[Problem] Filter the records, keeping every line that has the string "will".
* * *
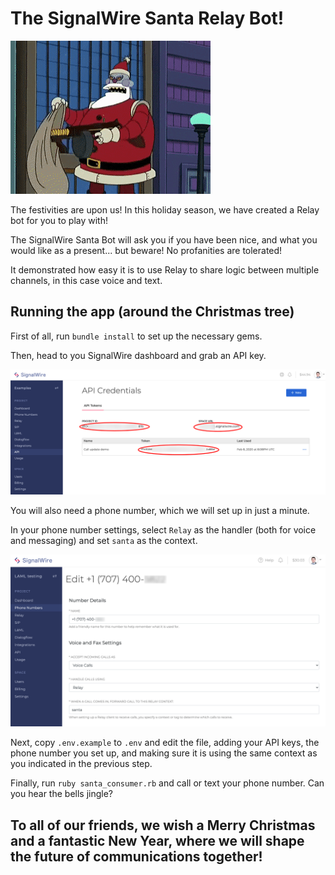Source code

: # The SignalWire Santa Relay Bot!

![Ho ho ho!](/assets/santa/santa.gif)

The festivities are upon us! In this holiday season, we have created a Relay bot for you to play with!

The SignalWire Santa Bot will ask you if you have been nice, and what you would like as a present... but beware! No profanities are tolerated!

It demonstrated how easy it is to use Relay to share logic between multiple channels, in this case voice and text.

## Running the app (around the Christmas tree)

First of all, run `bundle install` to set up the necessary gems.

Then, head to you SignalWire dashboard and grab an API key.

![API Credentials](/assets/api_credentials.png)

You will also need a phone number, which we will set up in just a minute.

In your phone number settings, select `Relay` as the handler (both for voice and messaging) and set `santa` as the context.

![Relay context](/assets/santa/set-context.png)

Next, copy `.env.example` to `.env` and edit the file, adding your API keys, the phone number you set up, and making sure it is using the same context as you indicated in the previous step.

Finally, run `ruby santa_consumer.rb` and call or text your phone number. Can you hear the bells jingle?

## To all of our friends, we wish a Merry Christmas and a fantastic New Year, where we will shape the future of communications together!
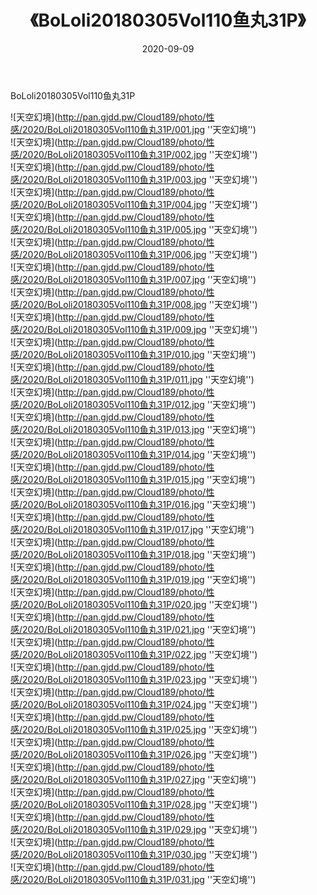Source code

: ﻿---
layout: post
title:  《BoLoli20180305Vol110鱼丸31P》
date:   2020-09-09
img: http://pan.gjdd.pw/Cloud189/photo/性感/2020/BoLoli20180305Vol110鱼丸31P/000.jpg
categories: [美女, 性感, 泳衣]
---

BoLoli20180305Vol110鱼丸31P



![天空幻境](http://pan.gjdd.pw/Cloud189/photo/性感/2020/BoLoli20180305Vol110鱼丸31P/001.jpg ''天空幻境'') <br>
![天空幻境](http://pan.gjdd.pw/Cloud189/photo/性感/2020/BoLoli20180305Vol110鱼丸31P/002.jpg ''天空幻境'') <br>
![天空幻境](http://pan.gjdd.pw/Cloud189/photo/性感/2020/BoLoli20180305Vol110鱼丸31P/003.jpg ''天空幻境'') <br>
![天空幻境](http://pan.gjdd.pw/Cloud189/photo/性感/2020/BoLoli20180305Vol110鱼丸31P/004.jpg ''天空幻境'') <br>
![天空幻境](http://pan.gjdd.pw/Cloud189/photo/性感/2020/BoLoli20180305Vol110鱼丸31P/005.jpg ''天空幻境'') <br>
![天空幻境](http://pan.gjdd.pw/Cloud189/photo/性感/2020/BoLoli20180305Vol110鱼丸31P/006.jpg ''天空幻境'') <br>
![天空幻境](http://pan.gjdd.pw/Cloud189/photo/性感/2020/BoLoli20180305Vol110鱼丸31P/007.jpg ''天空幻境'') <br>
![天空幻境](http://pan.gjdd.pw/Cloud189/photo/性感/2020/BoLoli20180305Vol110鱼丸31P/008.jpg ''天空幻境'') <br>
![天空幻境](http://pan.gjdd.pw/Cloud189/photo/性感/2020/BoLoli20180305Vol110鱼丸31P/009.jpg ''天空幻境'') <br>
![天空幻境](http://pan.gjdd.pw/Cloud189/photo/性感/2020/BoLoli20180305Vol110鱼丸31P/010.jpg ''天空幻境'') <br>
![天空幻境](http://pan.gjdd.pw/Cloud189/photo/性感/2020/BoLoli20180305Vol110鱼丸31P/011.jpg ''天空幻境'') <br>
![天空幻境](http://pan.gjdd.pw/Cloud189/photo/性感/2020/BoLoli20180305Vol110鱼丸31P/012.jpg ''天空幻境'') <br>
![天空幻境](http://pan.gjdd.pw/Cloud189/photo/性感/2020/BoLoli20180305Vol110鱼丸31P/013.jpg ''天空幻境'') <br>
![天空幻境](http://pan.gjdd.pw/Cloud189/photo/性感/2020/BoLoli20180305Vol110鱼丸31P/014.jpg ''天空幻境'') <br>
![天空幻境](http://pan.gjdd.pw/Cloud189/photo/性感/2020/BoLoli20180305Vol110鱼丸31P/015.jpg ''天空幻境'') <br>
![天空幻境](http://pan.gjdd.pw/Cloud189/photo/性感/2020/BoLoli20180305Vol110鱼丸31P/016.jpg ''天空幻境'') <br>
![天空幻境](http://pan.gjdd.pw/Cloud189/photo/性感/2020/BoLoli20180305Vol110鱼丸31P/017.jpg ''天空幻境'') <br>
![天空幻境](http://pan.gjdd.pw/Cloud189/photo/性感/2020/BoLoli20180305Vol110鱼丸31P/018.jpg ''天空幻境'') <br>
![天空幻境](http://pan.gjdd.pw/Cloud189/photo/性感/2020/BoLoli20180305Vol110鱼丸31P/019.jpg ''天空幻境'') <br>
![天空幻境](http://pan.gjdd.pw/Cloud189/photo/性感/2020/BoLoli20180305Vol110鱼丸31P/020.jpg ''天空幻境'') <br>
![天空幻境](http://pan.gjdd.pw/Cloud189/photo/性感/2020/BoLoli20180305Vol110鱼丸31P/021.jpg ''天空幻境'') <br>
![天空幻境](http://pan.gjdd.pw/Cloud189/photo/性感/2020/BoLoli20180305Vol110鱼丸31P/022.jpg ''天空幻境'') <br>
![天空幻境](http://pan.gjdd.pw/Cloud189/photo/性感/2020/BoLoli20180305Vol110鱼丸31P/023.jpg ''天空幻境'') <br>
![天空幻境](http://pan.gjdd.pw/Cloud189/photo/性感/2020/BoLoli20180305Vol110鱼丸31P/024.jpg ''天空幻境'') <br>
![天空幻境](http://pan.gjdd.pw/Cloud189/photo/性感/2020/BoLoli20180305Vol110鱼丸31P/025.jpg ''天空幻境'') <br>
![天空幻境](http://pan.gjdd.pw/Cloud189/photo/性感/2020/BoLoli20180305Vol110鱼丸31P/026.jpg ''天空幻境'') <br>
![天空幻境](http://pan.gjdd.pw/Cloud189/photo/性感/2020/BoLoli20180305Vol110鱼丸31P/027.jpg ''天空幻境'') <br>
![天空幻境](http://pan.gjdd.pw/Cloud189/photo/性感/2020/BoLoli20180305Vol110鱼丸31P/028.jpg ''天空幻境'') <br>
![天空幻境](http://pan.gjdd.pw/Cloud189/photo/性感/2020/BoLoli20180305Vol110鱼丸31P/029.jpg ''天空幻境'') <br>
![天空幻境](http://pan.gjdd.pw/Cloud189/photo/性感/2020/BoLoli20180305Vol110鱼丸31P/030.jpg ''天空幻境'') <br>
![天空幻境](http://pan.gjdd.pw/Cloud189/photo/性感/2020/BoLoli20180305Vol110鱼丸31P/031.jpg ''天空幻境'') <br>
* * *
[Task output]
The SignalWire Santa Bot will ask you if you have been nice, and what you would like as a present... but beware! No profanities are tolerated!
You will also need a phone number, which we will set up in just a minute.
## To all of our friends, we wish a Merry Christmas and a fantastic New Year, where we will shape the future of communications together!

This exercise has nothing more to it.